After third grade, I no longer had to attend ESL classes and I was proud of it. I was proud I fit in perfectly with the other kids who grew up in America. By that time, I had already forgotten a lot of Chinese. My parents would speak to me in Chinese and I would reply in English—a habit I had developed because I was trying to better my English. But one day, what used to be me trying to learn English turned into me not knowing how to speak Chinese. When I called my grandparents to wish them a Chinese New Year, I found myself speaking broken Chinese and struggling to find Chinese vocabulary I learned in Kindergarten.

Somehow, I was not concerned. I was actually proud to lose my roots. I became obsessed with fitting in at my American school and becoming as “normal” as possible. When I was in fourth grade, my friends from school rode their bikes past my house on a Sunday morning. They asked me to come out and play. I was dressed in my Chinese school uniform and ready to leave for Chinese school. I told them I couldn’t come because I had to go learn Chinese. I’m fairly certain what they said next completely annihilated whatever pride I had left of my Taiwanese heritage. When I told them that I had to study and that I have to go to Chinese school instead of coming out to play and riding bikes around the neighborhood (like we did pretty much every other day), one of my friends chuckled and said “your house is like a prison”. This one phrase started a decade of disagreement between my parents and I. I was not only ashamed of my culture and my language, I was angry at my parents for preventing me from building the social life and status I had worked so hard for. As a child, all I wanted was to be like all my friends and all my classmates. Sure, they had issues of their own, but was blind sighted. I hated my parents for forcing me to do hours of Chinese homework, math textbooks, khanacademy while my friends were out having fun.

I’m not exactly sure when this happened, but somehow I finally woke up. I realized that my parents only wanted the best for us. They wanted us to be successful in school and they wanted us to remember our roots. I no longer wish that they were more lenient and I no longer want to fit in in the way that I had wanted so badly before.
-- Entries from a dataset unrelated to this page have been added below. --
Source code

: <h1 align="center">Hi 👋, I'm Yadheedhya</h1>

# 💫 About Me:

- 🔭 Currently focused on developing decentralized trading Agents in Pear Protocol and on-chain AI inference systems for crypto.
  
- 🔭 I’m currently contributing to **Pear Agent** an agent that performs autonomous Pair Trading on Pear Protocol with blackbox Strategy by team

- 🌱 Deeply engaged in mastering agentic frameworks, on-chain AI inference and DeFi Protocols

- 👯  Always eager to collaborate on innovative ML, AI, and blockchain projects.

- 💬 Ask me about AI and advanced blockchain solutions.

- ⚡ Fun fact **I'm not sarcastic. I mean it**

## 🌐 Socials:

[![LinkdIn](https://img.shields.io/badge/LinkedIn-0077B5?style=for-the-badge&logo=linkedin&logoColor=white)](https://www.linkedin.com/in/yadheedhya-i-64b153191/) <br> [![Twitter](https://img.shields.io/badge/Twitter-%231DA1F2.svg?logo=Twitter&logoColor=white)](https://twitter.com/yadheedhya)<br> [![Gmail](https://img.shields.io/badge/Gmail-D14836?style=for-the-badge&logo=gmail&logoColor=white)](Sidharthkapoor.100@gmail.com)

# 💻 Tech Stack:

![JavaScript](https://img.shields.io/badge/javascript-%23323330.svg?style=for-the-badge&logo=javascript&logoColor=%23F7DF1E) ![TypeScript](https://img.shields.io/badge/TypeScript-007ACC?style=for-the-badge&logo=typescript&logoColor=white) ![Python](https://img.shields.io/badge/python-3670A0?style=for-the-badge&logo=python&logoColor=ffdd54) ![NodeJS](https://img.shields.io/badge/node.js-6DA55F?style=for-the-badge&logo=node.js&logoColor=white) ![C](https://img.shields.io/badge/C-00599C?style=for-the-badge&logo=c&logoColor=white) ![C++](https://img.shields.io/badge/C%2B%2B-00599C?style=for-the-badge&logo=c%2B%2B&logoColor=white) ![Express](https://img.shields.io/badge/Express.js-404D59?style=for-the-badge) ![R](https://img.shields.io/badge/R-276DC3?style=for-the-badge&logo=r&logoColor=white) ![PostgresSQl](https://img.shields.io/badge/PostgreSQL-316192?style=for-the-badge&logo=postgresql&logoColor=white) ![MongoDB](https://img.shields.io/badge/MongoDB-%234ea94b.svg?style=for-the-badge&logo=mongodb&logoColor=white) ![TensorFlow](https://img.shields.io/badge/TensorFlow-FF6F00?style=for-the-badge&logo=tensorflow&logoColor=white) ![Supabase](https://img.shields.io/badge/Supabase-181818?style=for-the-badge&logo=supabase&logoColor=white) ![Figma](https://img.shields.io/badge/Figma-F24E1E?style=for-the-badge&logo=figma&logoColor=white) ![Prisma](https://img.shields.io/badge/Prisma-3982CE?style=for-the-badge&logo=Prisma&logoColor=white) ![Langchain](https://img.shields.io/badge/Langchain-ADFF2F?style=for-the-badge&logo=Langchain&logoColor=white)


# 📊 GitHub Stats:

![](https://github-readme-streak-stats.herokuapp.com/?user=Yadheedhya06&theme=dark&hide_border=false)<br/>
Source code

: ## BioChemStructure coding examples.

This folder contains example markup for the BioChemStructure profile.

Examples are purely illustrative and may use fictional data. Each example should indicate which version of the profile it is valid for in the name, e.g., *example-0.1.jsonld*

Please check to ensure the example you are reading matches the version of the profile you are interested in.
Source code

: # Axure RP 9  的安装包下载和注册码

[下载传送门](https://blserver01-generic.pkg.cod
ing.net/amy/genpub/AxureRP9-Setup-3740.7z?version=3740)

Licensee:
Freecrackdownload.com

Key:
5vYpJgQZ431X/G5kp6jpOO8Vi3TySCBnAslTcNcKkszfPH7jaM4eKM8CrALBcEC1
Because of my teenage angst, my background, and therefore my desire to be just like everyone else, I missed so many opportunities. I think I finally realized how amazing my parents really were. Up until then, I thought I had it hard. They had forced me to move to a foreign country when I was completely unaware of American culture and customs. It was hard, but after years of disagreeing with my parents’ rules, I finally recognized that my parent’s had it harder. They moved to the United States after their undergraduate studies for higher education. Not only did they have to learn English after 20 something years of knowing only Chinese, they had to come here on their own. What they’ve built for themselves and for my sister and I from nearly nothing is actually incredible. They are amazing and inspire me everyday.

I’m grateful for my journey and my realization. I’m proud of finally embracing my culture, but in my search for identity, a lot of damage was already done. A couple years ago, I quit Chinese school and I stopped playing piano. I started doing different extracurriculars that and strayed from cultural activities I used to participate in all the time. I’ve pretty much lost most of my Chinese reading and writing abilities. While I can still (kind of) talk to my parents and relatives in Chinese, I wish I could understand more and communicate more effectively. I wish speaking my first language could be natural, as it once was.

It’s been a long time coming and I would truly never be who I am before if things had gone any differently. While I realize the cultural potential I never took the time to appreciate and develop was definitely a missed opportunity, I try to live without regret and focus on the present and the future. Today, I can proudly say that I am Taiwanese and I will forever be Taiwanese in my heart. However, I can also say that I am American. Chinese was my first language but English is now my main language. I’m not proud of everything I’ve been through and I’m ashamed of my previous fixation with rejecting my native culture to assimilate into American society but I’m deeply proud of my American Taiwanese identity and of all the lessons I have learned.